Whitehead v. Purdy

172 Mich. 31 | Mich. | 1912

McAlvay, J.

Plaintiffs, copartners, doing business under the name of Exchange Bank, Birmingham, Mich., brought suit in this case in justice’s court in Oakland county upon a promissory note given by defendant to the Detroit & Bay City Traction Company for $100, one year after date, with interest at 6 per cent., payable at the Exchange Bank of plaintiffs, afterwards sold and indorsed by the payee for a valuable consideration, being the sum of $100, to the plaintiffs. After a trial and determination in justice’s court, the case was appealed to the circuit court of said county, where the trial resulted in an instructed verdict in favor of plaintiffs. The case is here for review upon a writ of error. ,

The note in question was given by the defendant to the payee, which at that time was proposing to build an electric* railway from Bay City to Detroit, the survey of which had been made, passing some distance from the village of Birmingham, Oakland county. Thinking it desirable that the road should go through Birmingham, some of the residents of that village and vicinity, among them the defendant, were willing to contribute certain sums to that end. At the time the note in suit was procured from him, there was an agreement read to him, by the terms of which the payee agreed within twelve months to build, or cause to be built, this electric railway, and to have the *33tracks laid and cars running regularly between Detroit and Bay City by way of Birmingham; and, on failure to fulfill its agreement, it was agreed to reimburse the makers of all such notes in full. This was called a trust arrangement, and a trustee was named, in whose hands a note of the company for $2,500 was placed, its payment guaranteed by five different individuals, from which note the trustee was to realize funds to satisfy those giving these notes.

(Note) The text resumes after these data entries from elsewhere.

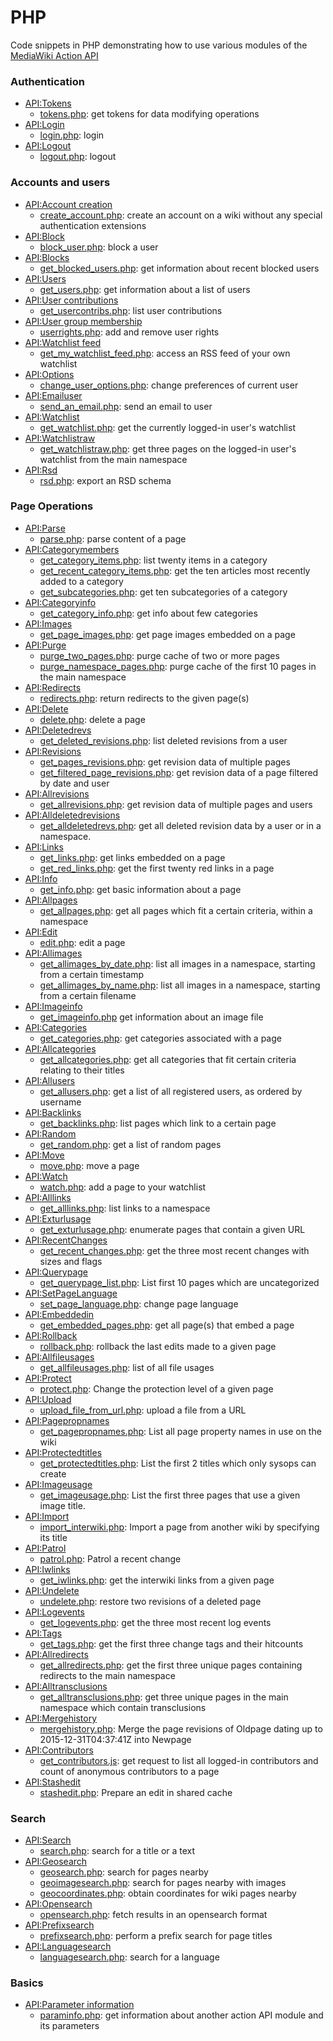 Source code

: # PHP
Code snippets in PHP demonstrating how to use various modules of the [MediaWiki Action API](https://www.mediawiki.org/wiki/API:Main_page)

### Authentication
* [API:Tokens](https://www.mediawiki.org/wiki/API:Tokens)
  * [tokens.php](tokens.php): get tokens for data modifying operations
* [API:Login](https://www.mediawiki.org/wiki/API:Login)
  * [login.php](login.php): login
* [API:Logout](https://www.mediawiki.org/wiki/API:Logout)
  * [logout.php](logout.php): logout

### Accounts and users
* [API:Account creation](https://www.mediawiki.org/wiki/API:Account_creation)
  *  [create_account.php](create_account.php): create an account on a wiki without any special authentication extensions
* [API:Block](https://www.mediawiki.org/wiki/API:Block)
  *  [block_user.php](block_user.php): block a user
* [API:Blocks](https://www.mediawiki.org/wiki/API:Blocks)
  *  [get_blocked_users.php](get_blocked_users.php): get information about recent blocked users
* [API:Users](https://www.mediawiki.org/wiki/API:Users)
  *  [get_users.php](get_users.php): get information about a list of users
* [API:User contributions](https://www.mediawiki.org/wiki/API:User_contributions)
  *  [get_usercontribs.php](get_usercontribs.php): list user contributions
* [API:User group membership](https://www.mediawiki.org/wiki/API:User_group_membership)
  *  [userrights.php](userrights.php): add and remove user rights
* [API:Watchlist feed](https://www.mediawiki.org/wiki/API:Watchlist_feed)
  * [get_my_watchlist_feed.php](get_my_watchlist_feed.php): access an RSS feed of your own watchlist
* [API:Options](https://www.mediawiki.org/wiki/API:Options)
  * [change_user_options.php](change_user_options.php): change preferences of current user
* [API:Emailuser](https://www.mediawiki.org/wiki/API:Emailuser)
  *  [send_an_email.php](send_an_email.php): send an email to user
* [API:Watchlist](https://www.mediawiki.org/wiki/API:Watchlist)
  * [get_watchlist.php](get_watchlist.php): get the currently logged-in user's watchlist
* [API:Watchlistraw](https://www.mediawiki.org/wiki/API:Watchlistraw)
  * [get_watchlistraw.php](get_watchlistraw.php): get three pages on the logged-in user's watchlist from the main namespace
* [API:Rsd](https://www.mediawiki.org/wiki/API:Rsd)
  * [rsd.php](rsd.php): export an RSD schema

### Page Operations
* [API:Parse](https://www.mediawiki.org/wiki/API:Parse)
  *  [parse.php](parse.php): parse content of a page
* [API:Categorymembers](https://www.mediawiki.org/wiki/API:Categorymembers)
  *  [get_category_items.php](get_category_items.php): list twenty items in a category
  *  [get_recent_category_items.php](get_recent_category_items.php): get the ten articles most recently added to a category
  *  [get_subcategories.php](get_subcategories.php): get ten subcategories of a category
* [API:Categoryinfo](https://www.mediawiki.org/wiki/API:Categoryinfo)
  *  [get_category_info.php](get_category_info.php): get info about few categories
* [API:Images](https://www.mediawiki.org/wiki/API:Images)
  * [get_page_images.php](get_page_images.php): get page images embedded on a page
* [API:Purge](https://www.mediawiki.org/wiki/API:Purge)
  *  [purge_two_pages.php](purge_two_pages.php): purge cache of two or more pages
  *  [purge_namespace_pages.php](purge_namespace_pages.php): purge cache of the first 10 pages in the main namespace
* [API:Redirects](https://www.mediawiki.org/wiki/API:Redirects)
  *  [redirects.php](get_redirects.php): return redirects to the given page(s)
* [API:Delete](https://www.mediawiki.org/wiki/API:Delete)
  *  [delete.php](delete.php): delete a page
* [API:Deletedrevs](https://www.mediawiki.org/wiki/API:Deletedrevs)
  *  [get_deleted_revisions.php](get_deleted_revisions.php): list deleted revisions from a user
* [API:Revisions](https://www.mediawiki.org/wiki/API:Revisions)
  *  [get_pages_revisions.php](get_pages_revisions.php): get revision data of multiple pages
  *  [get_filtered_page_revisions.php](get_filtered_page_revisions.php): get revision data of a page filtered by date and user
* [API:Allrevisions](https://www.mediawiki.org/wiki/API:Allrevisions)
  *  [get_allrevisions.php](get_allrevisions.php): get revision data of multiple pages and users
* [API:Alldeletedrevisions](https://www.mediawiki.org/wiki/API:Alldeletedrevisions)
  *  [get_alldeletedrevs.php](get_alldeletedrevs.php): get all deleted revision data by a user or in a namespace.
* [API:Links](https://www.mediawiki.org/wiki/API:Links)
  *  [get_links.php](get_links.php): get links embedded on a page
  *  [get_red_links.php](get_red_links.php): get the first twenty red links in a page
* [API:Info](https://www.mediawiki.org/wiki/API:Info)
  * [get_info.php](get_info.php): get basic information about a page
* [API:Allpages](https://www.mediawiki.org/wiki/API:Allpages)
  * [get_allpages.php](get_allpages.php): get all pages which fit a certain criteria, within a namespace
* [API:Edit](https://www.mediawiki.org/wiki/API:Edit)
  * [edit.php](edit.php): edit a page
* [API:Allimages](https://www.mediawiki.org/wiki/API:Allimages)
  * [get_allimages_by_date.php](get_allimages_by_date.php): list all images in a namespace, starting from a certain timestamp
  * [get_allimages_by_name.php](get_allimages_by_name.php): list all images in a namespace, starting from a certain filename
* [API:Imageinfo](https://www.mediawiki.org/wiki/API:Imageinfo)
  * [get_imageinfo.php](get_imageinfo.php) get information about an image file
* [API:Categories](https://www.mediawiki.org/wiki/API:Categories)
  * [get_categories.php](get_categories.php): get categories associated with a page
* [API:Allcategories](https://www.mediawiki.org/wiki/API:Allcategories)
  * [get_allcategories.php](get_allcategories.php): get all categories that fit certain criteria relating to their titles
* [API:Allusers](https://www.mediawiki.org/wiki/API:Allusers)
  * [get_allusers.php](get_allusers.php): get a list of all registered users, as ordered by username
* [API:Backlinks](https://www.mediawiki.org/wiki/API:Backlinks)
  * [get_backlinks.php](get_backlinks.php): list pages which link to a certain page
* [API:Random](https://www.mediawiki.org/wiki/API:Backlinks)
  * [get_random.php](get_random.php): get a list of random pages
* [API:Move](https://www.mediawiki.org/wiki/API:Move)
  * [move.php](move.php): move a page
* [API:Watch](https://www.mediawiki.org/wiki/API:Watch)
  * [watch.php](watch.php): add a page to your watchlist
* [API:Alllinks](https://www.mediawiki.org/wiki/API:Alllinks)
  * [get_alllinks.php](get_alllinks.php): list links to a namespace
* [API:Exturlusage](https://www.mediawiki.org/wiki/API:Exturlusage)
  * [get_exturlusage.php](get_exturlusage.php): enumerate pages that contain a given URL
* [API:RecentChanges](https://www.mediawiki.org/wiki/API:RecentChanges)
  * [get_recent_changes.php](get_recent_changes.php): get the three most recent changes with sizes and flags
* [API:Querypage](https://www.mediawiki.org/wiki/API:Querypage)
  * [get_querypage_list.php](get_querypage_list.php): List first 10 pages which are uncategorized
* [API:SetPageLanguage](https://www.mediawiki.org/wiki/API:SetPageLanguage)
  *  [set_page_language.php](set_page_language.php): change page language
* [API:Embeddedin](https://www.mediawiki.org/wiki/API:Embeddedin)
  * [get_embedded_pages.php](get_embedded_pages.php): get all page(s) that embed a page
* [API:Rollback](https://www.mediawiki.org/wiki/API:Rollback)
  * [rollback.php](rollback.php): rollback the last edits made to a given page
* [API:Allfileusages](https://www.mediawiki.org/wiki/API:Allfileusages)
  * [get_allfileusages.php](get_allfileusages.php): list of all file usages
* [API:Protect](https://www.mediawiki.org/wiki/API:Protect)
  * [protect.php](protect.php): Change the protection level of a given page
* [API:Upload](https://www.mediawiki.org/wiki/API:Upload)
  * [upload_file_from_url.php](upload_file_from_url.php): upload a file from a URL
* [API:Pagepropnames](https://www.mediawiki.org/wiki/API:Pagepropnames)
  * [get_pagepropnames.php](get_pagepropnames.php): List all page property names in use on the wiki
* [API:Protectedtitles](https://www.mediawiki.org/wiki/API:Protectedtitles)
  * [get_protectedtitles.php](get_protectedtitles.php): List the first 2 titles which only sysops can create
* [API:Imageusage](https://www.mediawiki.org/wiki/API:Imageusage)
  * [get_imageusage.php](get_imageusage.php): List the first three pages that use a given image title.
* [API:Import](https://www.mediawiki.org/wiki/API:Import)
  * [import_interwiki.php](import_interwiki.php): Import a page from another wiki by specifying its title
* [API:Patrol](https://www.mediawiki.org/wiki/API:Patrol)
  * [patrol.php](patrol.php): Patrol a recent change
* [API:Iwlinks](https://www.mediawiki.org/wiki/API:Iwlinks)
  * [get_iwlinks.php](get_iwlinks.php): get the interwiki links from a given page
* [API:Undelete](https://www.mediawiki.org/wiki/API:Undelete)
  * [undelete.php](undelete.php): restore two revisions of a deleted page
* [API:Logevents](https://www.mediawiki.org/wiki/API:Logevents)
  * [get_logevents.php](get_logevents.php): get the three most recent log events
* [API:Tags](https://www.mediawiki.org/wiki/API:Tags)
  * [get_tags.php](get_tags.php): get the first three change tags and their hitcounts
* [API:Allredirects](https://www.mediawiki.org/wiki/API:Allredirects)
  * [get_allredirects.php](get_allredirects.php): get the first three unique pages containing redirects to the main namespace
* [API:Alltransclusions](https://www.mediawiki.org/wiki/API:Alltransclusions)
  * [get_alltransclusions.php](get_alltransclusions.php): get three unique pages in the main namespace which contain transclusions
* [API:Mergehistory](https://www.mediawiki.org/wiki/API:Mergehistory)
  * [mergehistory.php](mergehistory.php): Merge the page revisions of Oldpage
    dating up to 2015-12-31T04:37:41Z into Newpage
* [API:Contributors](https://www.mediawiki.org/wiki/API:Contributors)
  * [get_contributors.js](get_contributors.php): get request to list all logged-in contributors and count of anonymous contributors to a page
* [API:Stashedit](https://www.mediawiki.org/wiki/API:Stashedit)
  * [stashedit.php](stashedit.php): Prepare an edit in shared cache

### Search
* [API:Search](https://www.mediawiki.org/wiki/API:Search)
  * [search.php](search.php): search for a title or a text
* [API:Geosearch](https://www.mediawiki.org/wiki/API:Geosearch)
  * [geosearch.php](geosearch.php): search for pages nearby
  * [geoimagesearch.php](geoimagesearch.php): search for pages nearby with images
  * [geocoordinates.php](geocoordinates.php): obtain coordinates for wiki pages nearby
* [API:Opensearch](https://www.mediawiki.org/wiki/API:Opensearch)
  * [opensearch.php](opensearch.php): fetch results in an opensearch format
* [API:Prefixsearch](https://www.mediawiki.org/wiki/API:Prefixsearch)
  * [prefixsearch.php](prefixsearch.php): perform a prefix search for page titles
* [API:Languagesearch](https://www.mediawiki.org/wiki/API:Languagesearch)
  * [languagesearch.php](languagesearch.php): search for a language

### Basics
* [API:Parameter information](https://www.mediawiki.org/wiki/API:Parameter_information)
  * [paraminfo.php](paraminfo.php): get information about another action API module and its parameters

The note in suit and others were bought by plaintiffs, with knowledge of the agreement between the traction company and the makers. The record shows, without dispute, that the note in question was sold and transferred to the plaintiffs within a day or two after its date. Under the general issue, the defendant gave notice that the note upon which suit is brought is void for want of consideration; that the note was signed under the agreement above set forth, relying wholly upon such agreement; that plaintiffs bought the note with full knowledge of the said agreement. The court held that the plaintiffs were bona fide holders of the note. Defendant has assigned error upon this holding. This is the material question involved in this case, although other errors are assigned.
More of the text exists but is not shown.